あなたと恋の始め方①
 モノレールに乗って、遊園地の前まで来ると思ったよりも多くの人に驚く。前方の並んでいる列がフワッと崩れたかと思うと、広く空間が広がっていて、左右にチケット売り場。そして中央に遊園地への入り口が広がっていた。遊園地の入り口にはたくさんの人が溢れていて、やはり気候のせいか家族連れが多い。

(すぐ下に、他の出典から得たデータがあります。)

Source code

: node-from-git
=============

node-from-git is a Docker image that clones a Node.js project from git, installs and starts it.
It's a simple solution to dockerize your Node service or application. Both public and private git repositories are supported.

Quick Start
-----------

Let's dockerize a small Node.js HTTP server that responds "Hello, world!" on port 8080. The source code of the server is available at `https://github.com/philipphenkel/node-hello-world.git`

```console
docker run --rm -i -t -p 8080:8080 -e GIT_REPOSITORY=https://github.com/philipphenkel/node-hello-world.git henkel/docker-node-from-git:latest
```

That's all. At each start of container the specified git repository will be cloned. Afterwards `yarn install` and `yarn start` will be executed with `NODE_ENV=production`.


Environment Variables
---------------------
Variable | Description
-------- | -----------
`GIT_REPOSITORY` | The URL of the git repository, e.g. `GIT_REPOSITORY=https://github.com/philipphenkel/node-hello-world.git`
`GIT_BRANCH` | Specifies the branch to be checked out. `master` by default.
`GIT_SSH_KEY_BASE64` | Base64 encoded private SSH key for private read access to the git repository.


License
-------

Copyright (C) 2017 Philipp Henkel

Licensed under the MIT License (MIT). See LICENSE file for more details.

 夢の世界が目の前に広がっていた。ドキドキするし、とっても楽しみで…今日という一日を小林さんの横で過ごせるなら嬉しい。


「さ、行こうか」


 私は小林さんの手に引かれて入場口に向かって歩いていく。たくさんの人と一緒に銀色のバーを押して入った先には夢の世界が広がっていた。ここが日本だと忘れてしまいそうなほどの外国の街並みを模した光景が広がっている。そして、その中央には大きなウォーターフロントが広がっていた。テレビで見たことは会ったけど、実際に見るのは初めてで、私はその広がる光景にしばし見とれていた。


「凄いです」


「うん。俺もそう思う。園内を動く前にまずはこれを入れるのを買わないと」


 そう言った小林さんの手にはチケットがあった。このままでもいいけど、やはりこういうところではチケットケースに入れて胸に下げた方がいい。入り口にところのワゴンには色々なタイプのチケットケースが置いてある。小林さんはそれのことを言っているのだろう。


「はい。どんなのがいいでしょう?」


「好きなのを選べばいい」


「でも、可愛くて悩みます」


 本当にどれもこれも可愛い。買うのは一つなのにこんなにも自分に決断力がないのかとさえ思う。